- Responsible for the largest mass suicide in human history (909 dead). It was the greatest single loss of American civilian life in a deliberate action until the September 11 attacks in 2001.
- He was a supporter of Harvey Milk and his election to San Francisco city council.
- He was a voracious reader as a child who studied men such as Adolf Hitler, Karl Marx, Joseph Stalin, Mahatma Gandhi and Mao Zedong, taking note of the strengths and weaknesses of each.
- He used to set up stings to catch restaurants refusing to serve black customers and wrote to American Nazi leaders and then leaked their responses to the media. When Jones was accidentally placed in the black ward of a hospital after a collapse in 1961, he refused to be moved; he began to make the beds and empty the bed pans of black patients. Political pressures resulting from Jones' actions caused hospital officials to desegregate the wards.
- He killed stray animals as a child and occasionally held funerals for them.
- While Jones quoted and used the Bible extensively, visitors to the Jones household were surprised to find no Bibles or religious pictures anywhere in the house, and the family never said grace at mealtimes.
- He was obsessed with death from childhood.
- Subject of the song "Jimmie Jones" by The Vapors.
- His voice recorded during his final moments in the infamous death tape in the mass suicide of his cult followers is used in parts of the song "Jonestown" by Concrete Blonde.
- Is portrayed by Powers Boothe in Guyana Tragedy: The Story of Jim Jones (1980).
- His exact religious faith is something of a mystery. Despite being a Pentecostal pastor and preaching "apostolic socialism," he later preached that Christianity had lied to its followers. At various points he admitted to being an atheist and agnostic, though he declared himself a prophet, an avatar for various religious figures, or a god himself so he wasn't truly an atheist.
- Ordained as a Fundamentalist minister, he later joined with the Disciples of Christ denomination and started his own congregation, the People's Temple Christian Church, which later turned into a cult.
- The long-empty building (on the corner of Geary and Steiner in San Francisco) where the People's Temple held their services was badly damaged during the 1989 Loma Prieta earthquake. It was eventually torn down. A post office now stands in its place.
- Jones chose the Ukiah Valley in northern California as the People's Temple's new home, after reading a January 1962 Esquire magazine article titled "Nine Places to Hide", which detailed the safest places to live after a nuclear war. He first investigated Belo Horizonte, Brazil, also described in the article, living there for over a year with his family, but decided to return to the United States.
- Had some association with Father Divine, and his ministry, and later with Divine's widow; he was hoping to merge their Peace Mission with the People's Temple. Asked his followers to call him "Father" during this period.
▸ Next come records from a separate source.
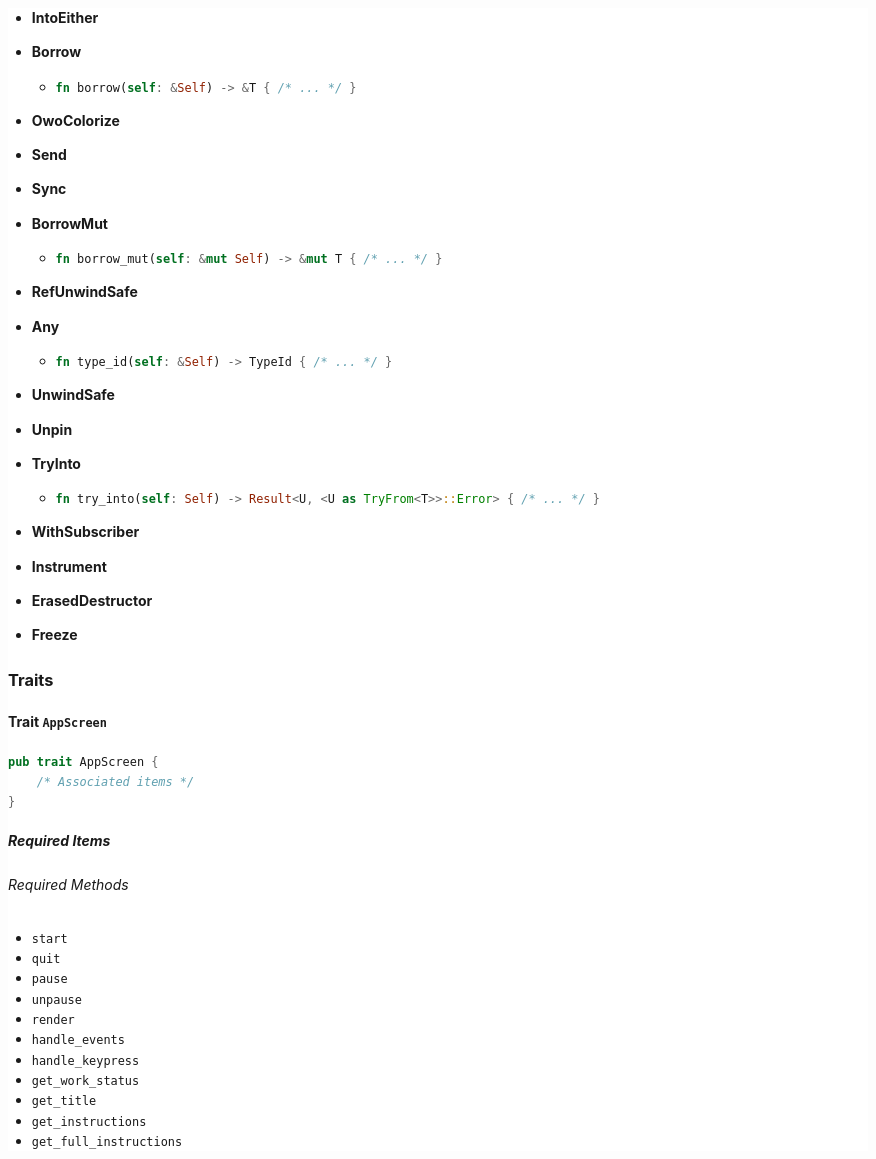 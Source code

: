 - **IntoEither**
- **Borrow**
  - ```rust
    fn borrow(self: &Self) -> &T { /* ... */ }
    ```

- **OwoColorize**
- **Send**
- **Sync**
- **BorrowMut**
  - ```rust
    fn borrow_mut(self: &mut Self) -> &mut T { /* ... */ }
    ```

- **RefUnwindSafe**
- **Any**
  - ```rust
    fn type_id(self: &Self) -> TypeId { /* ... */ }
    ```

- **UnwindSafe**
- **Unpin**
- **TryInto**
  - ```rust
    fn try_into(self: Self) -> Result<U, <U as TryFrom<T>>::Error> { /* ... */ }
    ```

- **WithSubscriber**
- **Instrument**
- **ErasedDestructor**
- **Freeze**
### Traits

#### Trait `AppScreen`

```rust
pub trait AppScreen {
    /* Associated items */
}
```

##### Required Items

###### Required Methods

- `start`
- `quit`
- `pause`
- `unpause`
- `render`
- `handle_events`
- `handle_keypress`
- `get_work_status`
- `get_title`
- `get_instructions`
- `get_full_instructions`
- Attended and graduated from Richmond High School in Richmond, Indiana in 1948. Attended Indiana University Bloomington in 1949 but dropped out after a few months. Received a degree in secondary education from Butler University in Indianapolis, Indiana (1961).
- He worked as director of the Human Rights Commission in Indianapolis and was instrumental in the racial integration of churches, restaurants, the telephone company, the police department and the Methodist Hospital at Indiana University.
- Adopted father of Jim Jones Jr. (full real name: James Thurman Warren Jones III).